A Pilot Study of Text-to-SQL Semantic Parsing for Vietnamese
Nguyen, Anh Tuan, Dao, Mai Hoang, Nguyen, Dat Quoc
Semantic parsing is an important NLP task. However, Vietnamese is a low-resource language in this research area. In this paper, we present the first public large-scale Text-to-SQL semantic parsing dataset for Vietnamese. We extend and evaluate two strong semantic parsing baselines EditSQL (Zhang et al., 2019) and IRNet (Guo et al., 2019) on our dataset.
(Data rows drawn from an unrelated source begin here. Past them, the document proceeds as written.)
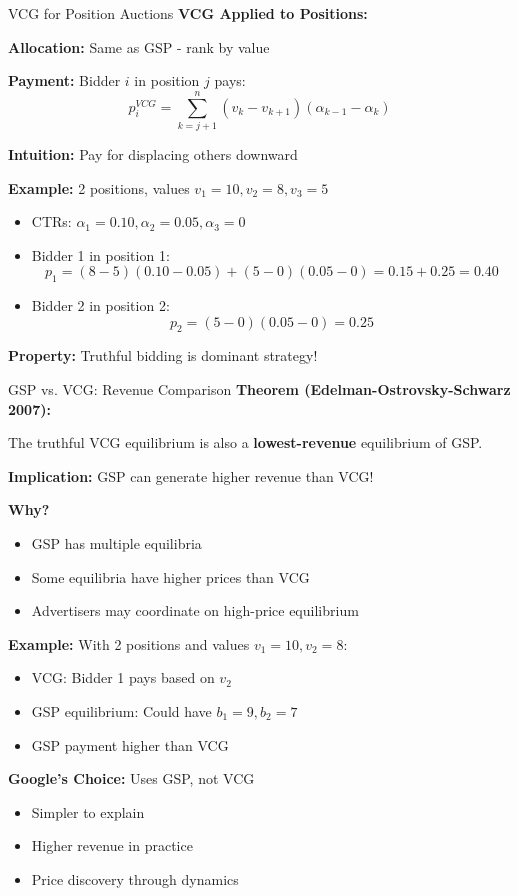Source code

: \documentclass[xcolor={x11names}, aspectratio=169 ]{beamer}
\begin{document}
\begin{frame}{VCG for Position Auctions}
\textbf{VCG Applied to Positions:}

\textbf{Allocation:} Same as GSP - rank by value

\textbf{Payment:} Bidder $i$ in position $j$ pays:
$$p_i^{VCG} = \sum_{k=j+1}^{n} (v_k - v_{k+1})(\alpha_{k-1} - \alpha_k)$$

\textbf{Intuition:} Pay for displacing others downward

\textbf{Example:} 2 positions, values $v_1 = 10, v_2 = 8, v_3 = 5$
\begin{itemize}
  \item CTRs: $\alpha_1 = 0.10, \alpha_2 = 0.05, \alpha_3 = 0$
  \item Bidder 1 in position 1:
  $$p_1 = (8-5)(0.10 - 0.05) + (5-0)(0.05 - 0) = 0.15 + 0.25 = 0.40$$
  \item Bidder 2 in position 2:
  $$p_2 = (5-0)(0.05 - 0) = 0.25$$
\end{itemize}

\textbf{Property:} Truthful bidding is dominant strategy!
\end{frame}

\begin{frame}{GSP vs. VCG: Revenue Comparison}
\textbf{Theorem (Edelman-Ostrovsky-Schwarz 2007):}

The truthful VCG equilibrium is also a \textbf{lowest-revenue} equilibrium of GSP.

\textbf{Implication:} GSP can generate higher revenue than VCG!

\textbf{Why?}
\begin{itemize}
  \item GSP has multiple equilibria
  \item Some equilibria have higher prices than VCG
  \item Advertisers may coordinate on high-price equilibrium
\end{itemize}

\textbf{Example:} With 2 positions and values $v_1 = 10, v_2 = 8$:
\begin{itemize}
  \item VCG: Bidder 1 pays based on $v_2$
  \item GSP equilibrium: Could have $b_1 = 9, b_2 = 7$
  \item GSP payment higher than VCG
\end{itemize}

\textbf{Google's Choice:} Uses GSP, not VCG
\begin{itemize}
  \item Simpler to explain
  \item Higher revenue in practice
  \item Price discovery through dynamics
\end{itemize}
\end{frame}
\end{document}
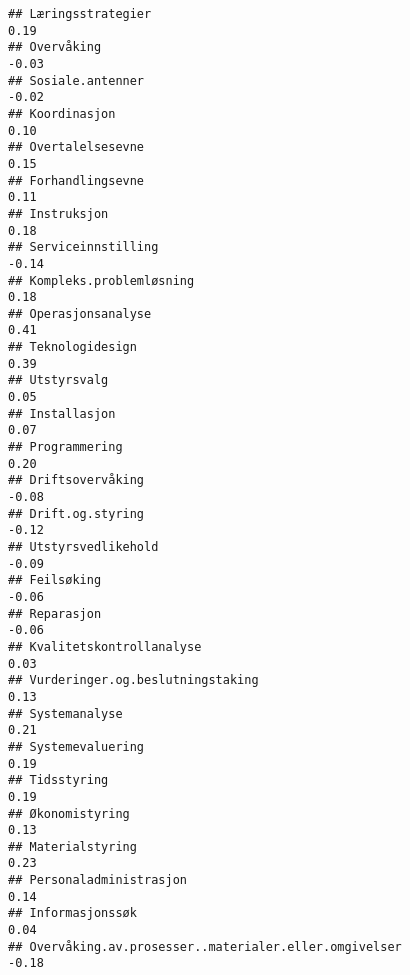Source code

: \documentclass[
]{article}
\begin{document}
\begin{verbatim}
## Læringsstrategier                                                                 0.19
## Overvåking                                                                       -0.03
## Sosiale.antenner                                                                 -0.02
## Koordinasjon                                                                      0.10
## Overtalelsesevne                                                                  0.15
## Forhandlingsevne                                                                  0.11
## Instruksjon                                                                       0.18
## Serviceinnstilling                                                               -0.14
## Kompleks.problemløsning                                                           0.18
## Operasjonsanalyse                                                                 0.41
## Teknologidesign                                                                   0.39
## Utstyrsvalg                                                                       0.05
## Installasjon                                                                      0.07
## Programmering                                                                     0.20
## Driftsovervåking                                                                 -0.08
## Drift.og.styring                                                                 -0.12
## Utstyrsvedlikehold                                                               -0.09
## Feilsøking                                                                       -0.06
## Reparasjon                                                                       -0.06
## Kvalitetskontrollanalyse                                                          0.03
## Vurderinger.og.beslutningstaking                                                  0.13
## Systemanalyse                                                                     0.21
## Systemevaluering                                                                  0.19
## Tidsstyring                                                                       0.19
## Økonomistyring                                                                    0.13
## Materialstyring                                                                   0.23
## Personaladministrasjon                                                            0.14
## Informasjonssøk                                                                   0.04
## Overvåking.av.prosesser..materialer.eller.omgivelser                             -0.18

\end{verbatim}
\end{document}
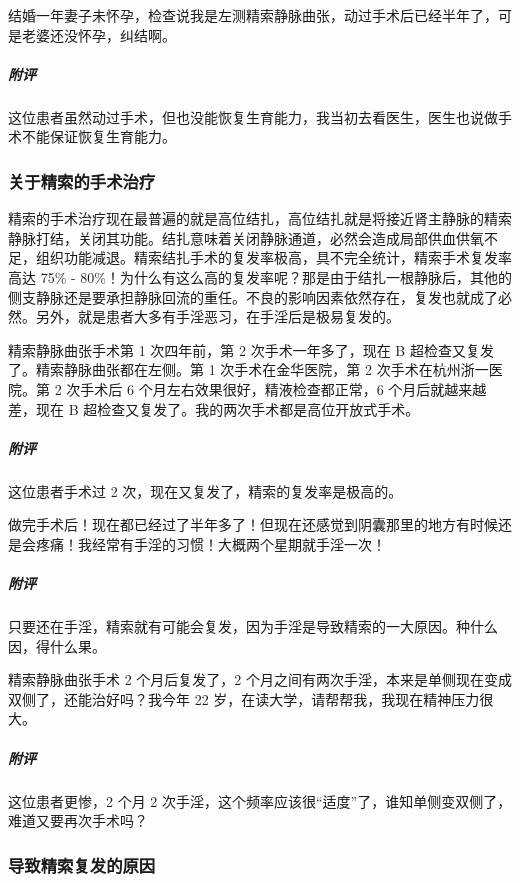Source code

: \begin{case}[精索静脉曲张]
    结婚一年妻子未怀孕，检查说我是左测精索静脉曲张，动过手术后已经半年了，可是老婆还没怀孕，纠结啊。
    \subparagraph{附评} 这位患者虽然动过手术，但也没能恢复生育能力，我当初去看医生，医生也说做手术不能保证恢复生育能力。
\end{case}

\subsubsection{关于精索的手术治疗}

精索的手术治疗现在最普遍的就是高位结扎，高位结扎就是将接近肾主静脉的精索静脉打结，关闭其功能。结扎意味着关闭静脉通道，必然会造成局部供血供氧不足，组织功能减退。精索结扎手术的复发率极高，具不完全统计，精索手术复发率高达 75\% - 80\%！为什么有这么高的复发率呢？那是由于结扎一根静脉后，其他的侧支静脉还是要承担静脉回流的重任。不良的影响因素依然存在，复发也就成了必然。另外，就是患者大多有手淫恶习，在手淫后是极易复发的。

\begin{case}[精索静脉曲张]
    精索静脉曲张手术第 1 次四年前，第 2 次手术一年多了，现在 B 超检查又复发了。精索静脉曲张都在左侧。第 1 次手术在金华医院，第 2 次手术在杭州浙一医院。第 2 次手术后 6 个月左右效果很好，精液检查都正常，6 个月后就越来越差，现在 B 超检查又复发了。我的两次手术都是高位开放式手术。
    \subparagraph{附评} 这位患者手术过 2 次，现在又复发了，精索的复发率是极高的。
\end{case}

\begin{case}[精索静脉曲张]
    做完手术后！现在都已经过了半年多了！但现在还感觉到阴囊那里的地方有时候还是会疼痛！我经常有手淫的习惯！大概两个星期就手淫一次！
    \subparagraph{附评} 只要还在手淫，精索就有可能会复发，因为手淫是导致精索的一大原因。种什么因，得什么果。
\end{case}

\begin{case}[精索静脉曲张]
    精索静脉曲张手术 2 个月后复发了，2 个月之间有两次手淫，本来是单侧现在变成双侧了，还能治好吗？我今年 22 岁，在读大学，请帮帮我，我现在精神压力很大。
    \subparagraph{附评} 这位患者更惨，2 个月 2 次手淫，这个频率应该很“适度”了，谁知单侧变双侧了，难道又要再次手术吗？
\end{case}

\subsubsection{导致精索复发的原因}

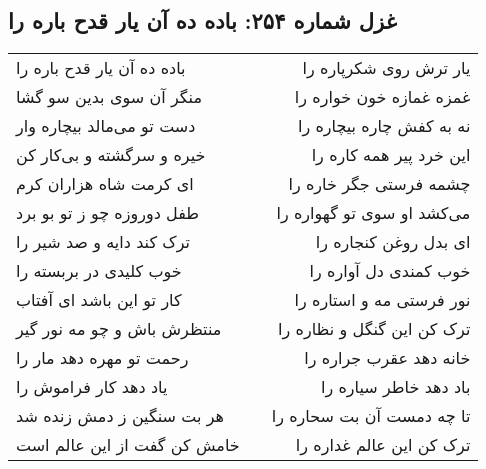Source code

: \begin{center}
\section*{غزل شماره ۲۵۴: باده ده آن یار قدح باره را}
\label{sec:0254}
\begin{longtable}{l p{0.5cm} r}
باده ده آن یار قدح باره را
&&
یار ترش روی شکرپاره را
\\
منگر آن سوی بدین سو گشا
&&
غمزه غمازه خون خواره را
\\
دست تو می‌مالد بیچاره وار
&&
نه به کفش چاره بیچاره را
\\
خیره و سرگشته و بی‌کار کن
&&
این خرد پیر همه کاره را
\\
ای کرمت شاه هزاران کرم
&&
چشمه فرستی جگر خاره را
\\
طفل دوروزه چو ز تو بو برد
&&
می‌کشد او سوی تو گهواره را
\\
ترک کند دایه و صد شیر را
&&
ای بدل روغن کنجاره را
\\
خوب کلیدی در بربسته را
&&
خوب کمندی دل آواره را
\\
کار تو این باشد ای آفتاب
&&
نور فرستی مه و استاره را
\\
منتظرش باش و چو مه نور گیر
&&
ترک کن این گنگل و نظاره را
\\
رحمت تو مهره دهد مار را
&&
خانه دهد عقرب جراره را
\\
یاد دهد کار فراموش را
&&
باد دهد خاطر سیاره را
\\
هر بت سنگین ز دمش زنده شد
&&
تا چه دمست آن بت سحاره را
\\
خامش کن گفت از این عالم است
&&
ترک کن این عالم غداره را
\\
\end{longtable}
\end{center}
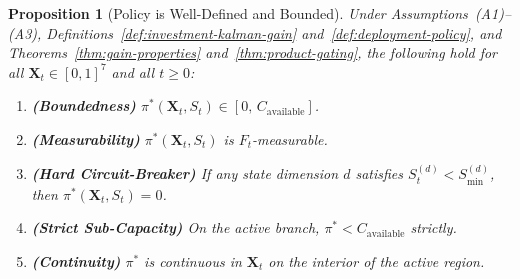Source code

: \documentclass[12pt,openany]{book}
\newcommand{\calF}{\mathcal{F}}
\numberwithin{equation}{chapter}
\theoremstyle{plain}
\newtheorem{proposition}[theorem]{Proposition}
\theoremstyle{definition}
\theoremstyle{remark}
\def\mathcal#1{#1}%
\begin{document}
\begin{proposition}[Policy is Well-Defined and Bounded]
\label{prop:policy-bounded}
Under Assumptions~(A1)--(A3),
Definitions~\ref{def:investment-kalman-gain}
and~\ref{def:deployment-policy},
and Theorems~\ref{thm:gain-properties}
and~\ref{thm:product-gating}, the following hold for all
$\mathbf{X}_t \in [0,1]^7$ and all $t \geq 0$:
\begin{enumerate}
  \item \textbf{(Boundedness)}
        $\pi^*(\mathbf{X}_t, S_t) \in [0,\, C_{\mathrm{available}}]$.
  \item \textbf{(Measurability)}
        $\pi^*(\mathbf{X}_t, S_t)$ is $\calF_t$-measurable.
  \item \textbf{(Hard Circuit-Breaker)}
        If any state dimension $d$ satisfies
        $\mathcal{S}_t^{(d)} < \mathcal{S}_{\min}^{(d)}$,
        then $\pi^*(\mathbf{X}_t, S_t) = 0$.
  \item \textbf{(Strict Sub-Capacity)}
        On the active branch, $\pi^* < C_{\mathrm{available}}$
        strictly.
  \item \textbf{(Continuity)}
        $\pi^*$ is continuous in $\mathbf{X}_t$ on the interior
        of the active region.
\end{enumerate}
\end{proposition}
\end{document}
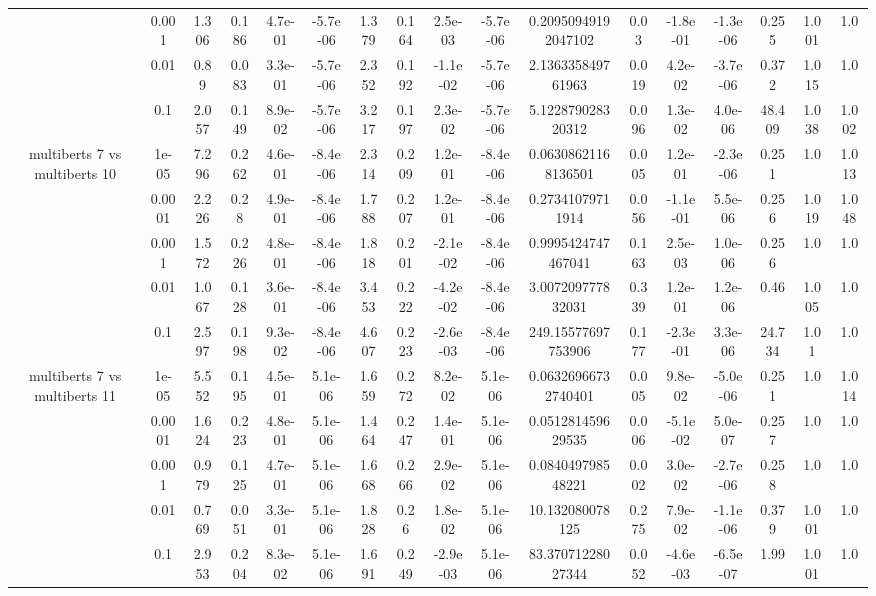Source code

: \begin{tabular}{|c|c|c|c|c|c|c|c|c|c|c|c|c|c|c|c|c|}
 & 0.001 & 1.306 & 0.186 & 4.7e-01 & -5.7e-06 & 1.379 & 0.164 & 2.5e-03 & -5.7e-06 & 0.20950949192047102 & 0.03 & -1.8e-01 & -1.3e-06 & 0.255 & 1.001 & 1.0 \\
 & 0.01 & 0.89 & 0.083 & 3.3e-01 & -5.7e-06 & 2.352 & 0.192 & -1.1e-02 & -5.7e-06 & 2.136335849761963 & 0.019 & 4.2e-02 & -3.7e-06 & 0.372 & 1.015 & 1.0 \\
 & 0.1 & 2.057 & 0.149 & 8.9e-02 & -5.7e-06 & 3.217 & 0.197 & 2.3e-02 & -5.7e-06 & 5.122879028320312 & 0.096 & 1.3e-02 & 4.0e-06 & 48.409 & 1.038 & 1.002 \\
\hline
\multirow{5}{*}{multiberts 7 vs multiberts 10} & 1e-05 & 7.296 & 0.262 & 4.6e-01 & -8.4e-06 & 2.314 & 0.209 & 1.2e-01 & -8.4e-06 & 0.06308621168136501 & 0.005 & 1.2e-01 & -2.3e-06 & 0.251 & 1.0 & 1.013 \\
 & 0.0001 & 2.226 & 0.28 & 4.9e-01 & -8.4e-06 & 1.788 & 0.207 & 1.2e-01 & -8.4e-06 & 0.27341079711914 & 0.056 & -1.1e-01 & 5.5e-06 & 0.256 & 1.019 & 1.048 \\
 & 0.001 & 1.572 & 0.226 & 4.8e-01 & -8.4e-06 & 1.818 & 0.201 & -2.1e-02 & -8.4e-06 & 0.9995424747467041 & 0.163 & 2.5e-03 & 1.0e-06 & 0.256 & 1.0 & 1.0 \\
 & 0.01 & 1.067 & 0.128 & 3.6e-01 & -8.4e-06 & 3.453 & 0.222 & -4.2e-02 & -8.4e-06 & 3.007209777832031 & 0.339 & 1.2e-01 & 1.2e-06 & 0.46 & 1.005 & 1.0 \\
 & 0.1 & 2.597 & 0.198 & 9.3e-02 & -8.4e-06 & 4.607 & 0.223 & -2.6e-03 & -8.4e-06 & 249.15577697753906 & 0.177 & -2.3e-01 & 3.3e-06 & 24.734 & 1.01 & 1.0 \\
\hline
\multirow{5}{*}{multiberts 7 vs multiberts 11} & 1e-05 & 5.552 & 0.195 & 4.5e-01 & 5.1e-06 & 1.659 & 0.272 & 8.2e-02 & 5.1e-06 & 0.06326966732740401 & 0.005 & 9.8e-02 & -5.0e-06 & 0.251 & 1.0 & 1.014 \\
 & 0.0001 & 1.624 & 0.223 & 4.8e-01 & 5.1e-06 & 1.464 & 0.247 & 1.4e-01 & 5.1e-06 & 0.051281459629535 & 0.006 & -5.1e-02 & 5.0e-07 & 0.257 & 1.0 & 1.0 \\
 & 0.001 & 0.979 & 0.125 & 4.7e-01 & 5.1e-06 & 1.668 & 0.266 & 2.9e-02 & 5.1e-06 & 0.084049798548221 & 0.002 & 3.0e-02 & -2.7e-06 & 0.258 & 1.0 & 1.0 \\
 & 0.01 & 0.769 & 0.051 & 3.3e-01 & 5.1e-06 & 1.828 & 0.26 & 1.8e-02 & 5.1e-06 & 10.132080078125 & 0.275 & 7.9e-02 & -1.1e-06 & 0.379 & 1.001 & 1.0 \\
 & 0.1 & 2.953 & 0.204 & 8.3e-02 & 5.1e-06 & 1.691 & 0.249 & -2.9e-03 & 5.1e-06 & 83.37071228027344 & 0.052 & -4.6e-03 & -6.5e-07 & 1.99 & 1.001 & 1.0 \\

\end{tabular}
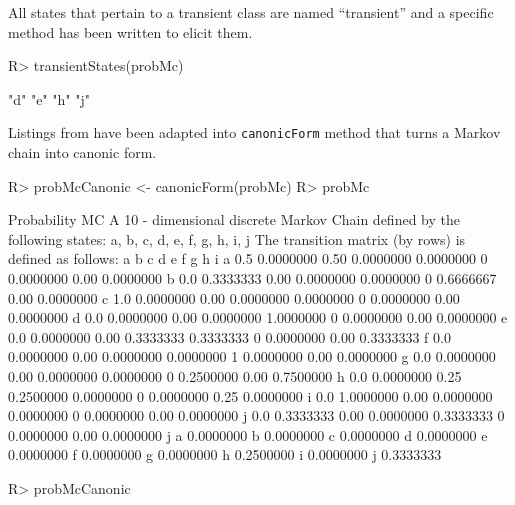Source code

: \documentclass[article,nojss]{jss}
\begin{document}
All states that pertain to a transient class are named ``transient'' and a
specific method has been written to elicit them.

\begin{CodeChunk}

\begin{CodeInput}
R> transientStates(probMc)
\end{CodeInput}

\begin{CodeOutput}
[1] "d" "e" "h" "j"
\end{CodeOutput}
\end{CodeChunk}

Listings from \cite{renaldoMatlab} have been adapted into \texttt{canonicForm} method that turns a Markov chain into canonic form.

\begin{CodeChunk}

\begin{CodeInput}
R> probMcCanonic <- canonicForm(probMc)
R> probMc
\end{CodeInput}

\begin{CodeOutput}
Probability MC 
 A  10 - dimensional discrete Markov Chain defined by the following states: 
 a, b, c, d, e, f, g, h, i, j 
 The transition matrix  (by rows)  is defined as follows: 
    a         b    c         d         e f         g    h         i
a 0.5 0.0000000 0.50 0.0000000 0.0000000 0 0.0000000 0.00 0.0000000
b 0.0 0.3333333 0.00 0.0000000 0.0000000 0 0.6666667 0.00 0.0000000
c 1.0 0.0000000 0.00 0.0000000 0.0000000 0 0.0000000 0.00 0.0000000
d 0.0 0.0000000 0.00 0.0000000 1.0000000 0 0.0000000 0.00 0.0000000
e 0.0 0.0000000 0.00 0.3333333 0.3333333 0 0.0000000 0.00 0.3333333
f 0.0 0.0000000 0.00 0.0000000 0.0000000 1 0.0000000 0.00 0.0000000
g 0.0 0.0000000 0.00 0.0000000 0.0000000 0 0.2500000 0.00 0.7500000
h 0.0 0.0000000 0.25 0.2500000 0.0000000 0 0.0000000 0.25 0.0000000
i 0.0 1.0000000 0.00 0.0000000 0.0000000 0 0.0000000 0.00 0.0000000
j 0.0 0.3333333 0.00 0.0000000 0.3333333 0 0.0000000 0.00 0.0000000
          j
a 0.0000000
b 0.0000000
c 0.0000000
d 0.0000000
e 0.0000000
f 0.0000000
g 0.0000000
h 0.2500000
i 0.0000000
j 0.3333333
\end{CodeOutput}

\begin{CodeInput}
R> probMcCanonic
\end{CodeInput}


\end{CodeChunk}
\end{document}
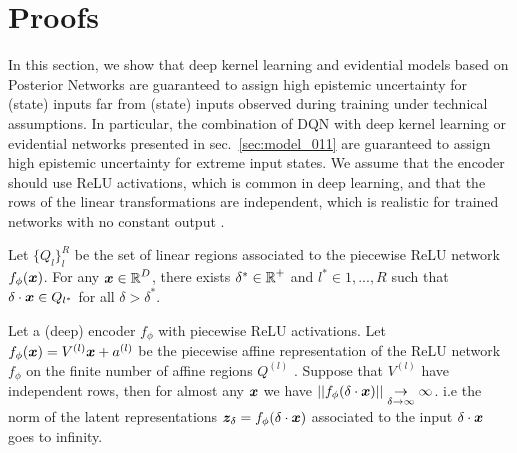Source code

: \appendix


\section{Proofs}
\label{app:proofs}

In this section, we show that deep kernel learning \cite{due} and evidential models based on Posterior Networks \cite{postnet, natpn}  are guaranteed to assign high epistemic uncertainty for (state) inputs far from (state) inputs observed during training under technical assumptions. In particular, the combination of DQN with deep kernel learning or evidential networks presented in sec.~\ref{sec:model_011} are guaranteed to assign high epistemic uncertainty for extreme input states. We assume that the encoder should use ReLU activations, which is common in deep learning, and that the rows of the linear transformations are independent, which is realistic for trained networks with no constant output \citep{overconfident-relu}.

\begin{lemma}
\label{lem:relu-regions_011}
\cite{understanding-nn-relu} Let $\{Q_l\}_l^{R}$ be the set of linear regions associated to the piecewise ReLU network $f_{\phi}(\bm{x})$. For any $\bm{x} \in \operatorname{\mathbb{R}}^D$, there exists $\delta^* \in \operatorname{\mathbb{R}}^{+}$ and $l^*\in {1,..., R}$ such that $\delta \cdot \bm{x} \in Q_{l^*}$ for all $\delta > \delta^*$.
\end{lemma}

\begin{lemma}
\label{lem:asymptotic-latent-norm}
Let a (deep) encoder $f_{\phi}$ with piecewise ReLU activations. Let $f_{\phi}(\bm{x})= V^{(l)}\bm{x} + a^{(l)}$ be the piecewise affine representation of the ReLU network $f_{\phi}$ on the finite number of affine regions $Q^{(l)}$ \citep{understanding-nn-relu}. Suppose that $V^{(l)}$ have independent rows, then for almost any $\bm{x}$ we have $|| f_{\phi}(\delta \cdot \bm{x}) || \underset{\delta \rightarrow \infty}{\rightarrow} \infty$. i.e the norm of the latent representations $\bm{z}_\delta=f_{\phi}(\delta \cdot \bm{x})$ associated to the input $\delta \cdot \bm{x}$ goes to infinity.
\end{lemma}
We compare the two baselines with key configurations and find that: automatic Vietnamese word segmentation improves the parsing results of both baselines; the normalized pointwise mutual information (NPMI) score (Bouma, 2009) is useful for schema linking; latent syntactic features extracted from a neural dependency parser for Vietnamese also improve the results; and the monolingual language model PhoBERT for Vietnamese (Nguyen and Nguyen, 2020) helps produce higher performances than the recent best multilingual language model XLM-R (Conneau et al., 2020).